**RECORDED INFORMATION**
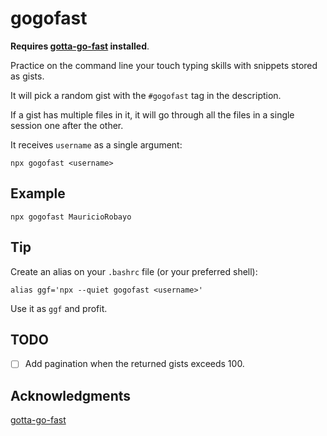 # gogofast

**Requires [gotta-go-fast](https://github.com/callum-oakley/gotta-go-fast) installed**.

Practice on the command line your touch typing skills with snippets stored as gists.

It will pick a random gist with the `#gogofast` tag in the description.

If a gist has multiple files in it, it will go through all the files in a single session one after the other.

It receives `username` as a single argument:

```
npx gogofast <username>
```

## Example

```
npx gogofast MauricioRobayo
```

## Tip

Create an alias on your `.bashrc` file (or your preferred shell):

```
alias ggf='npx --quiet gogofast <username>'
```

Use it as `ggf` and profit.

## TODO

- [ ] Add pagination when the returned gists exceeds 100.

## Acknowledgments

[gotta-go-fast](https://github.com/callum-oakley/gotta-go-fast)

**TASK ITEM**
A picture-free version of all the records, repeated exactly, is what to return.

**SOLUTION TO THIS EXERCISE**
 # gogofast

**Requires [gotta-go-fast](https://github.com/callum-oakley/gotta-go-fast) installed**.

Practice on the command line your touch typing skills with snippets stored as gists.

It will pick a random gist with the `#gogofast` tag in the description.

If a gist has multiple files in it, it will go through all the files in a single session one after the other.

It receives `username` as a single argument:

```
npx gogofast <username>
```

## Example

```
npx gogofast MauricioRobayo
```

## Tip

Create an alias on your `.bashrc` file (or your preferred shell):

```
alias ggf='npx --quiet gogofast <username>'
```

Use it as `ggf` and profit.

## TODO

- [ ] Add pagination when the returned gists exceeds 100.

## Acknowledgments

[gotta-go-fast](https://github.com/callum-oakley/gotta-go-fast)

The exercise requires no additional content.